(STORED DATA)

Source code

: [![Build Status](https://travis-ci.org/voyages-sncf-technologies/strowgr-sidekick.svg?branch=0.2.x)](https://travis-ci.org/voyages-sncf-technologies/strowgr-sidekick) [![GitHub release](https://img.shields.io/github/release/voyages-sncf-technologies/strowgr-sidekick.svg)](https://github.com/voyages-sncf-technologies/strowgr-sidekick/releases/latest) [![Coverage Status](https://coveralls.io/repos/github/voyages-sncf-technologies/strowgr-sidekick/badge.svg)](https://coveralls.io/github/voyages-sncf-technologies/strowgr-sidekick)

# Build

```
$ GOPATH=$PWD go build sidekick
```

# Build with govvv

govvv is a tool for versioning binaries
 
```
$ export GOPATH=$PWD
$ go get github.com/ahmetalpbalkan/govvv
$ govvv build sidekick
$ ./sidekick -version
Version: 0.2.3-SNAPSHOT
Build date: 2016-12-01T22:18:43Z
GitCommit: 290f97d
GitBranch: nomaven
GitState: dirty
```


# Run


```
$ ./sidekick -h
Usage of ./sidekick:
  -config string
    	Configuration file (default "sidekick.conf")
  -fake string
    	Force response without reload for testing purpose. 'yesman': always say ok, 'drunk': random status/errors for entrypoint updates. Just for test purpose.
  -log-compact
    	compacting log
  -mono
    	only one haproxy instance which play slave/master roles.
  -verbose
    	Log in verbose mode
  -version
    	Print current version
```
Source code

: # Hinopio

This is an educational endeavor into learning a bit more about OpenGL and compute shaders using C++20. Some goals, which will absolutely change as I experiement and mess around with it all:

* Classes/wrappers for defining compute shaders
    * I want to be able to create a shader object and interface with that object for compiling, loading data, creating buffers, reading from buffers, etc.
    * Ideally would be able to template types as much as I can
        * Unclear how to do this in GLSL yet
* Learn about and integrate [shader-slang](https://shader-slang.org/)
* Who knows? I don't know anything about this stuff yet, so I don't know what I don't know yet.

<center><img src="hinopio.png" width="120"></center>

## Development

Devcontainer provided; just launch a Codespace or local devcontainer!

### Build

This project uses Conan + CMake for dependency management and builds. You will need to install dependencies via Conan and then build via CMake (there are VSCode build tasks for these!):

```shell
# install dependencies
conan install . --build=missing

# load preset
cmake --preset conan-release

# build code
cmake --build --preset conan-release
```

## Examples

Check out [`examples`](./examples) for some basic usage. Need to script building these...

(End STORED DATA)
(STORED DATA)

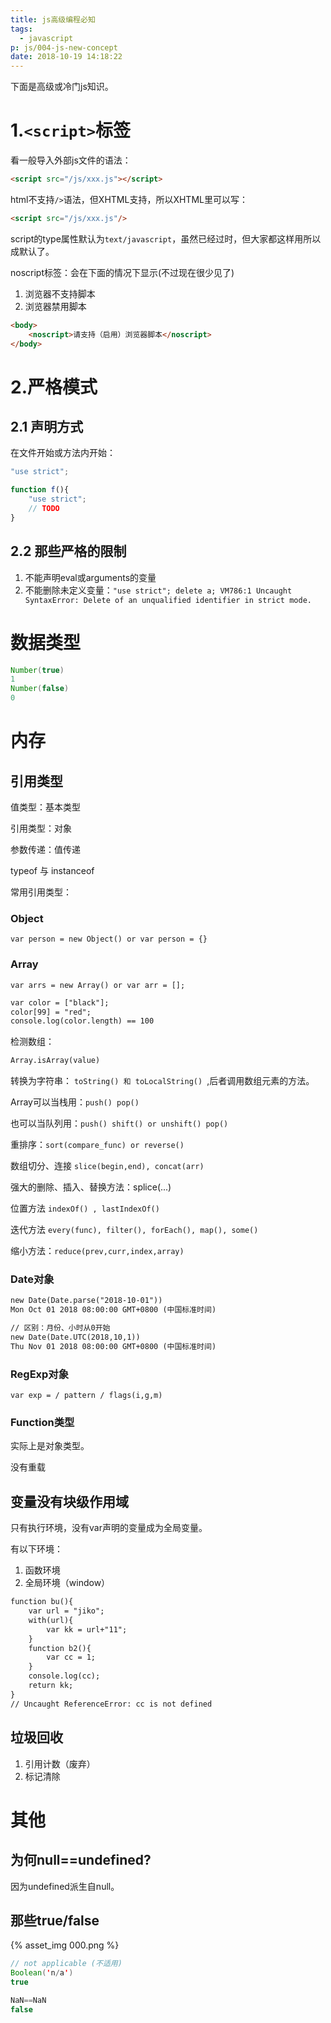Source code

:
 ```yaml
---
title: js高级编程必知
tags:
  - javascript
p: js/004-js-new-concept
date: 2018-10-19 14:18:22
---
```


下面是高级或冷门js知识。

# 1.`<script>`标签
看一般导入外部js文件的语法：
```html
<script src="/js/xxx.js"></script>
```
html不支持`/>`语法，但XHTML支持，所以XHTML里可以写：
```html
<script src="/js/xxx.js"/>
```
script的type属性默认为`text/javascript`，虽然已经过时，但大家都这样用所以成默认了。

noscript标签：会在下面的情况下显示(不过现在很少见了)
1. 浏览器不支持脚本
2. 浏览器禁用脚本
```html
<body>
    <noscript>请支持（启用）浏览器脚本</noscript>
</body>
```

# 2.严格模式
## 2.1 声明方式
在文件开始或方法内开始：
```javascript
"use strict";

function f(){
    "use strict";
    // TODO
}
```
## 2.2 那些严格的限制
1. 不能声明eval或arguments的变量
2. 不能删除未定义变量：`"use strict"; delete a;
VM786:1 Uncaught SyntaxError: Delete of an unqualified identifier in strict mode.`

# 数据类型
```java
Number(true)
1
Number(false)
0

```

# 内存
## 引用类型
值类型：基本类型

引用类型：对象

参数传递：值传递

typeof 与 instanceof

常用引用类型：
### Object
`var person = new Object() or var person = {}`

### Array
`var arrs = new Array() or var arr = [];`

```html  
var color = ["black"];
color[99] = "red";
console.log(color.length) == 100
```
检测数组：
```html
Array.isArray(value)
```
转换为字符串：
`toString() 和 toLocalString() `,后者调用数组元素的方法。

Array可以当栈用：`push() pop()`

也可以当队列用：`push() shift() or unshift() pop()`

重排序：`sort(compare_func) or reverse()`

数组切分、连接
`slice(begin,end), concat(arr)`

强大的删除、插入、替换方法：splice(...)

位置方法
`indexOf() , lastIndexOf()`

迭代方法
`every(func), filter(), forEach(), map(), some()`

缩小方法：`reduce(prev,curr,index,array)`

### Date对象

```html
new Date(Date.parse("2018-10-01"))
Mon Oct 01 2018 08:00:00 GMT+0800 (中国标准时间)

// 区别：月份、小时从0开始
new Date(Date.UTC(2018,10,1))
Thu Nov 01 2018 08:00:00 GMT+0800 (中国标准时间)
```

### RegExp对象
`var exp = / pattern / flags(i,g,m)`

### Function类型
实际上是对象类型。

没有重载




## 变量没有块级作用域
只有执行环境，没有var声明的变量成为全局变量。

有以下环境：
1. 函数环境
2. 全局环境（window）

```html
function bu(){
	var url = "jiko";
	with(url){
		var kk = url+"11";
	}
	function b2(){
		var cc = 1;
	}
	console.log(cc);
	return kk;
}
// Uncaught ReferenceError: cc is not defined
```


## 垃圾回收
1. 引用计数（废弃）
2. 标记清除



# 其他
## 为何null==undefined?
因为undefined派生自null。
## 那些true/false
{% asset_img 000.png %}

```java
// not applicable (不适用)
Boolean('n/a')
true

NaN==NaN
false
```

(End STORED DATA)
(STORED DATA)

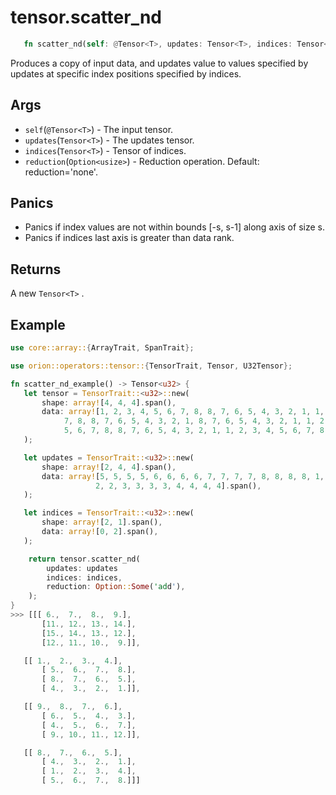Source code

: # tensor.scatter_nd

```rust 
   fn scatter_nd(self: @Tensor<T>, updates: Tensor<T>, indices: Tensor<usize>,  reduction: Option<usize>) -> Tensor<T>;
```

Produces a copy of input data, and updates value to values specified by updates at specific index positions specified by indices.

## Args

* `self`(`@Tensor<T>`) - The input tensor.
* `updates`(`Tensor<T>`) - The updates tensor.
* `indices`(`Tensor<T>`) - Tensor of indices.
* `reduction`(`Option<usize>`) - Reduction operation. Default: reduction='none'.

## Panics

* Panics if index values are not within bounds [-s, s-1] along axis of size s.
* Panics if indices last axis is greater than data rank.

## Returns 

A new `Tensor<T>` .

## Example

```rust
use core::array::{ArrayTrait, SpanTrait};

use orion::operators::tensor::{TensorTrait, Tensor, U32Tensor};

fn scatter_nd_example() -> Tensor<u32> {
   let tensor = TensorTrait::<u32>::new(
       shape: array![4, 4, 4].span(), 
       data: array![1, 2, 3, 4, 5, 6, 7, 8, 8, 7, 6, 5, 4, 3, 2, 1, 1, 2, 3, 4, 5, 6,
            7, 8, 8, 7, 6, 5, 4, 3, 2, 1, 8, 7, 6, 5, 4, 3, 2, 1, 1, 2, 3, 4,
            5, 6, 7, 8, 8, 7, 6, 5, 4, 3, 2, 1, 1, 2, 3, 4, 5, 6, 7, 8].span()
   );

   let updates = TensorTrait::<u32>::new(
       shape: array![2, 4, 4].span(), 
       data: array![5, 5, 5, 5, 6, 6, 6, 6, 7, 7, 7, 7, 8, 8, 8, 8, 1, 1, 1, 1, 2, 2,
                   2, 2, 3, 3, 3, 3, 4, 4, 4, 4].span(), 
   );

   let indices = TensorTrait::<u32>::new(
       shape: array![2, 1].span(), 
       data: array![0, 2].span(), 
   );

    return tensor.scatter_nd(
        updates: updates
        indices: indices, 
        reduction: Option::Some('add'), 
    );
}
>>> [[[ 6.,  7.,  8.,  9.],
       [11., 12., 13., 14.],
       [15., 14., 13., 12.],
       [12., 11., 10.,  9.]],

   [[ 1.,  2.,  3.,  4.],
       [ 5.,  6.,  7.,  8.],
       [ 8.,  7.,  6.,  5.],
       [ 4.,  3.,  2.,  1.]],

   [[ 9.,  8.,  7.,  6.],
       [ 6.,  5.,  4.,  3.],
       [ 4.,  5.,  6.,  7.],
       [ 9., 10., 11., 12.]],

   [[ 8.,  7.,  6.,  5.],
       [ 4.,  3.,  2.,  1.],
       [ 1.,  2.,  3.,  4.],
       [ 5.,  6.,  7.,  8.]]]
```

(End STORED DATA)

In the data above, how many lines hold the word "which"? Give only the number.

2